Again referencing Rev. Rul. 86-60, the IRS noted that when A transferred their entire annuity interest to the charitable remainder beneficiary, the transfer qualified for a deduction under Section 2522(a).

In this case, the IRS determined that the transfer by H and W of their entire interest in Trust B is similar to the transfer described in Situation 1 of Rev. Rul. 86-60. Therefore, the IRS concluded that H and W are entitled to a gift tax charitable deduction under Section 2522(a) to the extent of the value of the unitrust interest transferred as of the date of transfer, and also a gift tax charitable deduction under Section 2522 to the extent of the present value of the Trust B remainder interest as of the date of transfer. The IRS determined that the gift is completed when the designation of the Trust B Remainder Beneficiaries becomes effective. Accordingly, H and W will each be entitled to a gift tax charitable deduction of 50% of the entire value of Trust B.

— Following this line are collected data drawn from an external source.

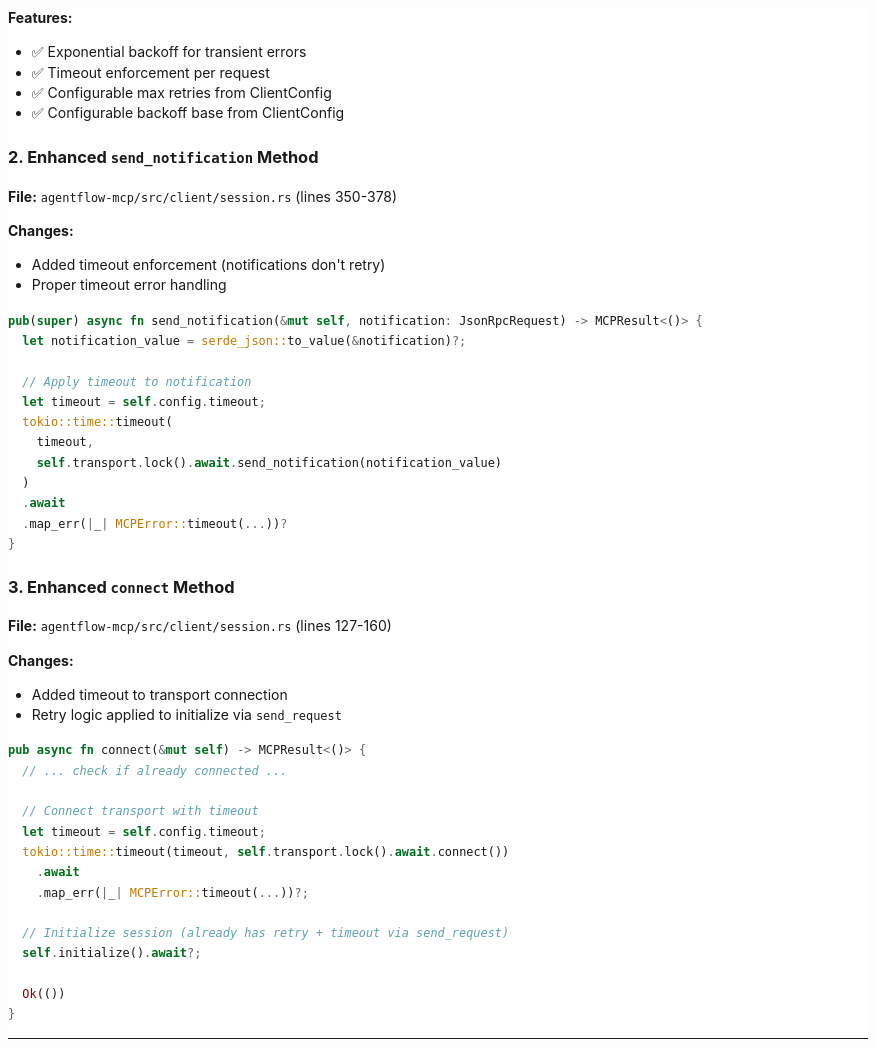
 ```rust
```

**Features:**
- ✅ Exponential backoff for transient errors
- ✅ Timeout enforcement per request
- ✅ Configurable max retries from ClientConfig
- ✅ Configurable backoff base from ClientConfig

### 2. Enhanced `send_notification` Method

**File:** `agentflow-mcp/src/client/session.rs` (lines 350-378)

**Changes:**
- Added timeout enforcement (notifications don't retry)
- Proper timeout error handling

```rust
pub(super) async fn send_notification(&mut self, notification: JsonRpcRequest) -> MCPResult<()> {
  let notification_value = serde_json::to_value(&notification)?;

  // Apply timeout to notification
  let timeout = self.config.timeout;
  tokio::time::timeout(
    timeout,
    self.transport.lock().await.send_notification(notification_value)
  )
  .await
  .map_err(|_| MCPError::timeout(...))?
}
```

### 3. Enhanced `connect` Method

**File:** `agentflow-mcp/src/client/session.rs` (lines 127-160)

**Changes:**
- Added timeout to transport connection
- Retry logic applied to initialize via `send_request`

```rust
pub async fn connect(&mut self) -> MCPResult<()> {
  // ... check if already connected ...

  // Connect transport with timeout
  let timeout = self.config.timeout;
  tokio::time::timeout(timeout, self.transport.lock().await.connect())
    .await
    .map_err(|_| MCPError::timeout(...))?;

  // Initialize session (already has retry + timeout via send_request)
  self.initialize().await?;

  Ok(())
}
```

---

Compliance Corner: The Expenditure Responsibility Requirement

As H and W are entitled to income and gift tax charitable deductions under Sections 170 and 2522, respectively, for the donation of their unitrust interests, a key compliance caveat emerges. While the division of the original trust into Trust A and Trust B does not trigger "taxable expenditure" penalties under Section 4945, the termination of Trust B and subsequent distribution to the designated charities requires careful attention.

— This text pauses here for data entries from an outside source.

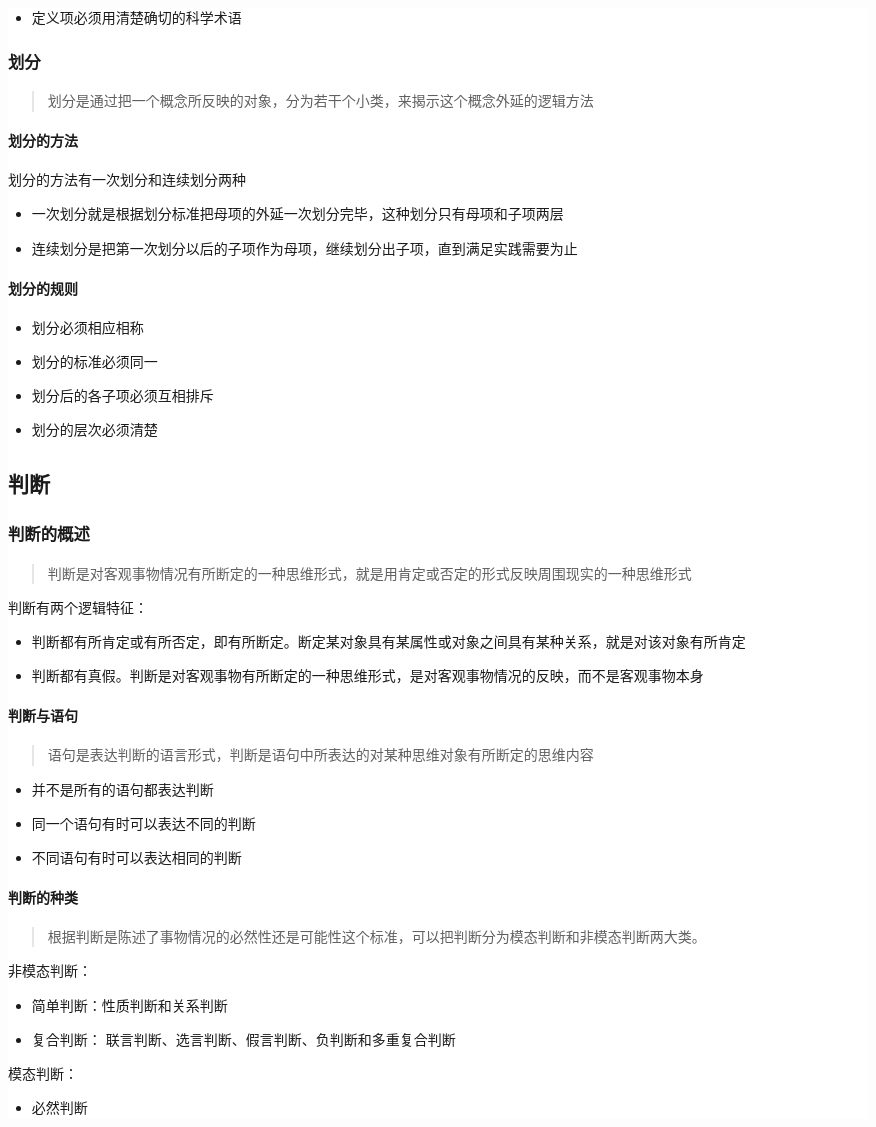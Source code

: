 - 定义项必须用清楚确切的科学术语

### 划分

> 划分是通过把一个概念所反映的对象，分为若干个小类，来揭示这个概念外延的逻辑方法

#### 划分的方法

划分的方法有一次划分和连续划分两种

- 一次划分就是根据划分标准把母项的外延一次划分完毕，这种划分只有母项和子项两层

- 连续划分是把第一次划分以后的子项作为母项，继续划分出子项，直到满足实践需要为止

#### 划分的规则

- 划分必须相应相称

- 划分的标准必须同一

- 划分后的各子项必须互相排斥

- 划分的层次必须清楚

判断
---


### 判断的概述

> 判断是对客观事物情况有所断定的一种思维形式，就是用肯定或否定的形式反映周围现实的一种思维形式

判断有两个逻辑特征：

- 判断都有所肯定或有所否定，即有所断定。断定某对象具有某属性或对象之间具有某种关系，就是对该对象有所肯定

- 判断都有真假。判断是对客观事物有所断定的一种思维形式，是对客观事物情况的反映，而不是客观事物本身

#### 判断与语句

> 语句是表达判断的语言形式，判断是语句中所表达的对某种思维对象有所断定的思维内容

- 并不是所有的语句都表达判断

- 同一个语句有时可以表达不同的判断

- 不同语句有时可以表达相同的判断

#### 判断的种类

> 根据判断是陈述了事物情况的必然性还是可能性这个标准，可以把判断分为模态判断和非模态判断两大类。

非模态判断：

- 简单判断：性质判断和关系判断

- 复合判断： 联言判断、选言判断、假言判断、负判断和多重复合判断

模态判断：

- 必然判断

Section 4945 imposes an excise tax on "taxable expenditures" made by private foundations. This includes grants to organizations that are not public charities described in Section 509(a)(1) or (2), or certain types of supporting organizations. Because two of the intended recipient organizations, Foundation 1 and Foundation 2, are private foundations not effectively controlled by Trust B in the way described by Treasury Regulation Section 1.507-3(a)(9), Trust B must exercise "expenditure responsibility" under Section 4945(d)(4) and (h) with respect to the distributions to those two foundations.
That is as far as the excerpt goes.